■ Source texts of formatted documents:
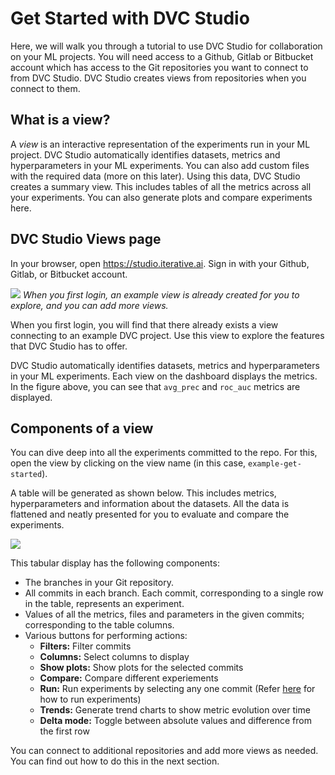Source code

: # Get Started with DVC Studio

Here, we will walk you through a tutorial to use DVC Studio for collaboration on
your ML projects. You will need access to a Github, Gitlab or Bitbucket account
which has access to the Git repositories you want to connect to from DVC Studio.
DVC Studio creates views from repositories when you connect to them.

## What is a view?

A _view_ is an interactive representation of the experiments run in your ML
project. DVC Studio automatically identifies datasets, metrics and
hyperparameters in your ML experiments. You can also add custom files with the
required data (more on this later). Using this data, DVC Studio creates a
summary view. This includes tables of all the metrics across all your
experiments. You can also generate plots and compare experiments here.

## DVC Studio Views page

In your browser, open <https://studio.iterative.ai>. Sign in with your Github,
Gitlab, or Bitbucket account.

![](/img/studio/login_home.png) _When you first login, an example view is
already created for you to explore, and you can add more views._

When you first login, you will find that there already exists a view connecting
to an example DVC project. Use this view to explore the features that DVC Studio
has to offer.

DVC Studio automatically identifies datasets, metrics and hyperparameters in
your ML experiments. Each view on the dashboard displays the metrics. In the
figure above, you can see that `avg_prec` and `roc_auc` metrics are displayed.

## Components of a view

You can dive deep into all the experiments committed to the repo. For this, open
the view by clicking on the view name (in this case, `example-get-started`).

A table will be generated as shown below. This includes metrics, hyperparameters
and information about the datasets. All the data is flattened and neatly
presented for you to evaluate and compare the experiments.

![](/img/studio/view_components.png)

This tabular display has the following components:

- The branches in your Git repository.
- All commits in each branch. Each commit, corresponding to a single row in the
  table, represents an experiment.
- Values of all the metrics, files and parameters in the given commits;
  corresponding to the table columns.
- Various buttons for performing actions:
  - **Filters:** Filter commits
  - **Columns:** Select columns to display
  - **Show plots:** Show plots for the selected commits
  - **Compare:** Compare different experiements
  - **Run:** Run experiments by selecting any one commit (Refer
    [here](/doc/studio/run-experiments) for how to run experiments)
  - **Trends:** Generate trend charts to show metric evolution over time
  - **Delta mode:** Toggle between absolute values and difference from the first
    row

You can connect to additional repositories and add more views as needed. You can
find out how to do this in the next section.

■ WHAT YOU NEED TO DO:
Find the string "explore" in the records, then copy each line where it occurs.

■ RESPONSE TO THIS EXERCISE:
already created for you to explore, and you can add more views._
to an example DVC project. Use this view to explore the features that DVC Studio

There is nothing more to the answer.